Downtown areas continue to attract investment across Northwest Arkansas. Springdale and Rogers are actively working to boost their downtown exposure as retail growth has moved westward toward to Interstate 540.

When driving down Emma Avenue in Springdale, there’s a mix of old and new, but mostly old. Obvious efforts have been made to start sprucing up the downtown Springdale area but plans are about to explode. 


The Downtown Springdale Alliance is comprised of business, civic and community leaders and the mission is to “create excitement for a diverse community to gather, shop, play and live.

The Historic Springdale District extends from Huntsville Avenue to the north, Maple Avenue to the south, Old Missouri Road to the east and Pleasant Street to the west.

In May 2013, the association approved a Springdale Downtown Revitalization Master Plan that contains four phases. This summer, the Springdale City Council approved the initial phase of that plan. Kent Hirsch, president of the association, said the $100,000 needed to complete the study came from the A&P Commission, Springdale Public Facilities Board and the City of Springdale.

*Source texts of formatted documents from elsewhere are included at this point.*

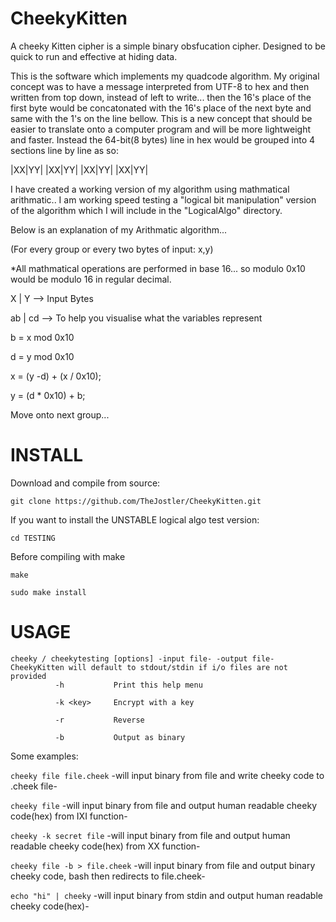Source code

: # CheekyKitten
A cheeky Kitten cipher is a simple binary obsfucation cipher. Designed to be quick to run and effective at hiding data.

This is the software which implements my quadcode algorithm. My original concept was to have a message interpreted from UTF-8 to hex and then written from top down, instead of left to write... then the 16's place of the first byte would be concatonated with the 16's place of the next byte and same with the 1's on the line bellow. This is a new concept that should be easier to translate onto a computer program and will be more lightweight and faster. Instead the 64-bit(8 bytes) line in hex would be grouped into 4 sections line by line as so:

|XX|YY| |XX|YY| |XX|YY| |XX|YY|

I have created a working version of my algorithm using mathmatical arithmatic.. I am working speed testing a "logical bit manipulation" version of the algorithm which I will include in the "LogicalAlgo" directory.

Below is an explanation of my Arithmatic algorithm... 

(For every group or every two bytes of input: x,y)

*All mathmatical operations are performed in base 16... so modulo 0x10 would be modulo 16 in regular decimal.

 X | Y --> Input Bytes

ab | cd --> To help you visualise what the variables represent

b = x mod 0x10

d = y mod 0x10

x = (y -d) + (x / 0x10);

y = (d * 0x10) + b;

Move onto next group...

# INSTALL

Download and compile from source: 

`git clone https://github.com/TheJostler/CheekyKitten.git`

If you want to install the UNSTABLE logical algo test version:

`cd TESTING`

Before compiling with make

`make`

`sudo make install`


# USAGE
 
    cheeky / cheekytesting [options] -input file- -output file-
    CheekyKitten will default to stdout/stdin if i/o files are not provided
              -h           Print this help menu

              -k <key>     Encrypt with a key

              -r           Reverse
 
              -b           Output as binary 
 
Some examples:

`cheeky file file.cheek`       -will input binary from file and write cheeky code to .cheek file-

`cheeky file`                  -will input binary from file and output human readable cheeky code(hex) from IXI function-

`cheeky -k secret file`             -will input binary from file and output human readable cheeky code(hex) from  XX function-

`cheeky file -b > file.cheek`  -will input binary from file and output binary cheeky code, bash then redirects to file.cheek-

`echo "hi" | cheeky`           -will input binary from stdin and output human readable cheeky code(hex)-

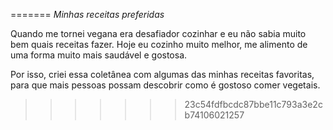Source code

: =======
*Minhas receitas preferidas*

Quando me tornei vegana era desafiador cozinhar e eu não sabia muito bem quais receitas fazer.
Hoje eu cozinho muito melhor, me alimento de uma forma muito mais saudável e gostosa.

Por isso, criei essa coletânea com algumas das minhas receitas favoritas, para que mais pessoas possam descobrir como é gostoso comer vegetais.

>>>>>>> 23c54fdfbcdc87bbe11c793a3e2cb74106021257
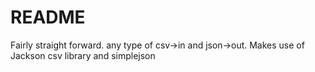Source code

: # README #

Fairly straight forward. any type of csv->in and json->out.
Makes use of Jackson csv library and simplejson
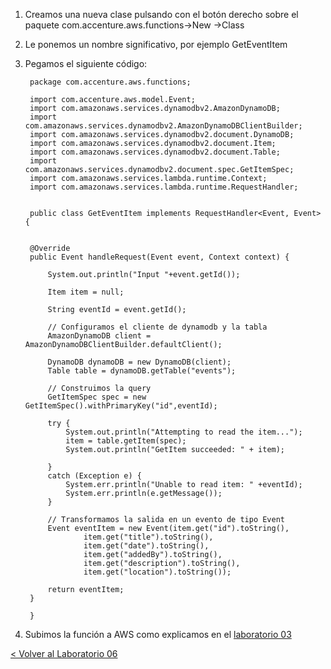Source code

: 
1. Creamos una nueva clase pulsando con el botón derecho sobre el paquete com.accenture.aws.functions->New ->Class
2. Le ponemos un nombre significativo, por ejemplo GetEventItem
3. Pegamos el siguiente código:

	 

		package com.accenture.aws.functions;

		import com.accenture.aws.model.Event;
		import com.amazonaws.services.dynamodbv2.AmazonDynamoDB;
		import com.amazonaws.services.dynamodbv2.AmazonDynamoDBClientBuilder;
		import com.amazonaws.services.dynamodbv2.document.DynamoDB;
		import com.amazonaws.services.dynamodbv2.document.Item;
		import com.amazonaws.services.dynamodbv2.document.Table;
		import com.amazonaws.services.dynamodbv2.document.spec.GetItemSpec;
		import com.amazonaws.services.lambda.runtime.Context;
		import com.amazonaws.services.lambda.runtime.RequestHandler;

		
		public class GetEventItem implements RequestHandler<Event, Event> {
	
	
		@Override
		public Event handleRequest(Event event, Context context) {
	
			System.out.println("Input "+event.getId());
						
			Item item = null;
			
			String eventId = event.getId();
			
			// Configuramos el cliente de dynamodb y la tabla
			AmazonDynamoDB client = AmazonDynamoDBClientBuilder.defaultClient();
			
			DynamoDB dynamoDB = new DynamoDB(client);
		    Table table = dynamoDB.getTable("events");
	
		    // Construimos la query
		    GetItemSpec spec = new GetItemSpec().withPrimaryKey("id",eventId);
	
		    try {
		        System.out.println("Attempting to read the item...");
		        item = table.getItem(spec);
		        System.out.println("GetItem succeeded: " + item);
	
		    }
		    catch (Exception e) {
		        System.err.println("Unable to read item: " +eventId);
		        System.err.println(e.getMessage());
		    }
		    
		    // Transformamos la salida en un evento de tipo Event
		    Event eventItem = new Event(item.get("id").toString(),
	    			item.get("title").toString(), 
	    			item.get("date").toString(), 
	    			item.get("addedBy").toString(), 
	    			item.get("description").toString(), 
	    			item.get("location").toString());
		    
		    return eventItem;
		}
	
		}




5. Subimos la función a AWS como explicamos en el [laboratorio 03](../EventsList#subir-la-funci%C3%B3n-a-aws)


[< Volver al Laboratorio 06 ](../../lab-06#crear-endpoint-2) 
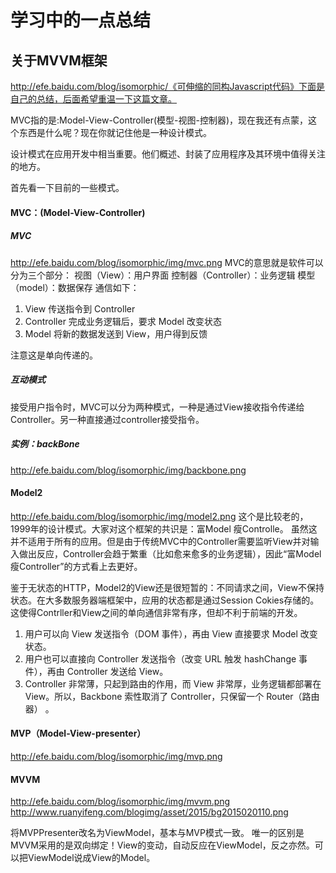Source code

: # 学习中的一点总结

## 关于MVVM框架

http://efe.baidu.com/blog/isomorphic/《可伸缩的同构Javascript代码》下面是自己的总结，后面希望重温一下这篇文章。

MVC指的是:Model-View-Controller(模型-视图-控制器)，现在我还有点蒙，这个东西是什么呢？现在你就记住他是一种设计模式。

设计模式在应用开发中相当重要。他们概述、封装了应用程序及其环境中值得关注的地方。

首先看一下目前的一些模式。
#### MVC：(Model-View-Controller)
##### MVC
http://efe.baidu.com/blog/isomorphic/img/mvc.png
MVC的意思就是软件可以分为三个部分：
视图（View）：用户界面
控制器（Controller）：业务逻辑
模型（model）：数据保存
通信如下：
1. View 传送指令到 Controller
2. Controller 完成业务逻辑后，要求 Model 改变状态
3. Model 将新的数据发送到 View，用户得到反馈

注意这是单向传递的。
##### 互动模式
接受用户指令时，MVC可以分为两种模式，一种是通过View接收指令传递给Controller。另一种直接通过controller接受指令。

##### 实例：backBone
http://efe.baidu.com/blog/isomorphic/img/backbone.png

#### Model2 
http://efe.baidu.com/blog/isomorphic/img/model2.png
这个是比较老的，1999年的设计模式。大家对这个框架的共识是：富Model 瘦Controlle。 虽然这并不适用于所有的应用。但是由于传统MVC中的Controller需要监听View并对输入做出反应，Controller会趋于繁重（比如愈来愈多的业务逻辑），因此“富Model 瘦Controller”的方式看上去更好。

鉴于无状态的HTTP，Model2的View还是很短暂的：不同请求之间，View不保持状态。在大多数服务器端框架中，应用的状态都是通过Session Cokies存储的。这使得Contrller和View之间的单向通信非常有序，但却不利于前端的开发。

1. 用户可以向 View 发送指令（DOM 事件），再由 View 直接要求 Model 改变状态。
2. 用户也可以直接向 Controller 发送指令（改变 URL 触发 hashChange 事件），再由 Controller 发送给 View。
3. Controller 非常薄，只起到路由的作用，而 View 非常厚，业务逻辑都部署在 View。所以，Backbone 索性取消了 Controller，只保留一个 Router（路由器） 。
#### MVP（Model-View-presenter）
http://efe.baidu.com/blog/isomorphic/img/mvp.png

#### MVVM

http://efe.baidu.com/blog/isomorphic/img/mvvm.png
http://www.ruanyifeng.com/blogimg/asset/2015/bg2015020110.png

将MVPPresenter改名为ViewModel，基本与MVP模式一致。
唯一的区别是MVVM采用的是双向绑定！View的变动，自动反应在ViewModel，反之亦然。可以把ViewModel说成View的Model。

The rest of the funds for the various phases are intended to come from almost entirely private resources, however. The initial cost estimates are about $20.6 million, not including paying for property acquisition, according to the master plan documents.

According to the plan documents, the master plan calls for several key features including:

• An open creek north of Shiloh Square;

• Closing Mill Street; 

• Removing the buildings on the west side of the Shiloh Square Block;

• Changing the traffic on Emma and Meadow avenues to one-way couplet and changing Johnson Avenue to one-way eastbound;
• Construction of a new town square south of Emma and east of Spring Creek;

• An open creek south of Emma Street;

• A new arch bridge south of Meadow Street for the Razorback Greenway; 

• Access to Spring Creek south of Meadow with stairs, ramps, terraces and planting; an
• Opportunities for new development along the creek and around the newly developed Square.

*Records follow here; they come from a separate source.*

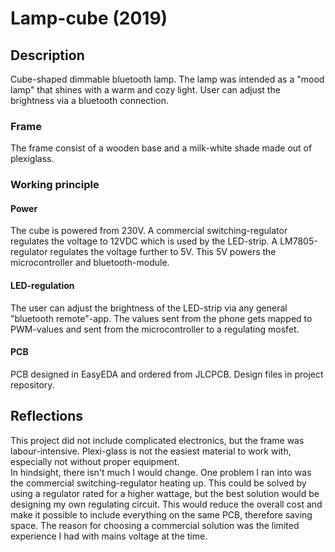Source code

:# Lamp-cube (2019)

## Description
Cube-shaped dimmable bluetooth lamp. The lamp was intended as a "mood lamp" that shines with a warm and cozy light. User can adjust the brightness via a bluetooth connection.

### Frame
The frame consist of a wooden base and a milk-white shade made out of plexiglass.
### Working principle

#### Power
The cube is powered from 230V. A commercial switching-regulator regulates the voltage to 12VDC which is used by the LED-strip. A LM7805-regulator regulates the voltage further to 5V. This 5V powers the microcontroller and bluetooth-module. 

#### LED-regulation
The user can adjust the brightness of the LED-strip via any general "bluetooth remote"-app. The values sent from the phone gets mapped to PWM-values and sent from the microcontroller to a regulating mosfet. 

#### PCB
PCB designed in EasyEDA and ordered from JLCPCB. Design files in project repository.

## Reflections
This project did not include complicated electronics, but the frame was labour-intensive. Plexi-glass is not the easiest material to work with, especially not without proper equipment.<br /> 
In hindsight, there isn't much I would change. One problem I ran into was the commercial switching-regulator heating up. This could be solved by using a regulator rated for a higher wattage, but the best solution would be designing my own regulating circuit. This would reduce the overall cost and make it possible to include everything on the same PCB, therefore saving space. The reason for choosing a commercial solution was the limited experience I had with mains voltage at the time.   
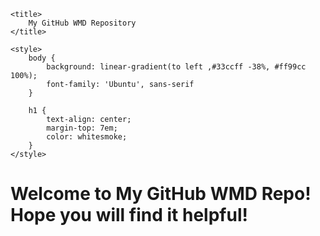 <html>

<head>
    <link href="https://fonts.googleapis.com/css2?family=Ubuntu:wght@500&display=swap" rel="stylesheet">

    <title>
        My GitHub WMD Repository
    </title>

    <style>
        body {
            background: linear-gradient(to left ,#33ccff -38%, #ff99cc 100%);
            font-family: 'Ubuntu', sans-serif
        }
        
        h1 {
            text-align: center;
            margin-top: 7em;
            color: whitesmoke;
        }
    </style>
</head>

<body>
    <h1>
        Welcome to My GitHub WMD Repo!
      <div>Hope you will find it helpful!</div>
    </h1>
</body>

</html>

The various phases will be completed as funding is raised and the appropriate traffic and parking studies are conducted.

Over the years several groups have tried to beautify and restore downtown Springdale.

“If we don’t do it, we will have blight,” Hirsch said. “We need footsteps. We need people coming here to eat and for entertainment.”

The hope is to establish districts, including places of residence.

“This will drive the Springdale economy and improve the overall image of downtown,” he said.


Nov. 15 was Kerry Jensen’s last day as director of Main Street Rogers as he resigned to be able to find a job where he could spend more time with his family. Dana Mather has been named interim director. 

Before leaving his post, Jensen took a few moments to discuss progress in Historic Downtown Rogers with The City Wire. 

The goal was to make downtown more attractive and therefore to attract more businesses, Jensen said.

“Downtown now has a soul,” he said. “It’s taken on a whole new life.”

In 2010, 26 new businesses came to the region and that number has remained steady or grown each year. As of late October, 23 new businesses had come into downtown. This is a gross number and does not include businesses that have left.

“We have very reasonable rent rates so we attract a lot of Mom & Pops and also lots of entrepreneurs,” Jensen said. “It’s normal to have some turnover. We’re pretty much filling up businesses downtown.”

Sometimes community members express concern over empty buildings but Jensen said most of the times those buildings are not available for lease either because they are being renovated from the previous tenant or the owner does not want to lease the property.

Rogers is another Northwest Arkansas community that does not have a centralized Square. That’s a double-edged sword at times, Jensen said.

“We have a larger area to claim as downtown but there’s also the issue of where to meet,” he said. “During Oktoberfest and (other events) we closed off a part of Elm Street and that gave people a starting point.”

Jensen said the downtown Rogers community has focused on what it has, not what it doesn’t have.

“We don’t try to be like anyone else,” he said. “We’re focused on what we do have and promote that.”


Mather said having a robust downtown area is the result of many years of cooperation with the city making substantial investments over the past five years.

“The city has invested in significant streetscape improvements including the removal of asphalt from historic brick streets, renovation and repairs to the brick streets, the intersection improvements that include flower beds for traffic control and beautification, and installation of period-appropriate modern street lights to improve safety and appearance,” Mather said.

The removal of the wooden awnings was undertaken through grants and private investment, Mather said, with significant input and oversight from several city departments.

“Downtown Rogers consistently runs above 90% occupancy of all available buildings for lease in the historic district. Interest in the downtown business district is high, but with few available spaces, things move quickly,” she said.

Steve Cox, vice president of economic development for the Rogers-Lowell Chamber, said new companies reaching out to Rogers often want to see downtown on their tours of the city.

“They know a city who cares about preserving downtown is one that not only cares about history and community and is going be a good partner for years to come,” Cox said.


Although beautification efforts have already taken place in Rogers, the city plans for future development and growth in the area. Steve Glass, Rogers' planning and transportation director, said the city is in the process of hiring a firm to develop a downtown future growth plan.

“It will include a lot of public meetings and economic research,” Glass said regarding the plan.

Glass said it's important maintain a healthy downtown economic district, despite the burgeoning growth toward westward toward I-540.

“Downtown has a rich history and viable businesses,” he said. “It’s our gateway from the north. There are many historic buildings there and you just can’t get that in a new development.

“(Downtown Rogers) is already doing well, we are trying to look at what we want it to be in the future.”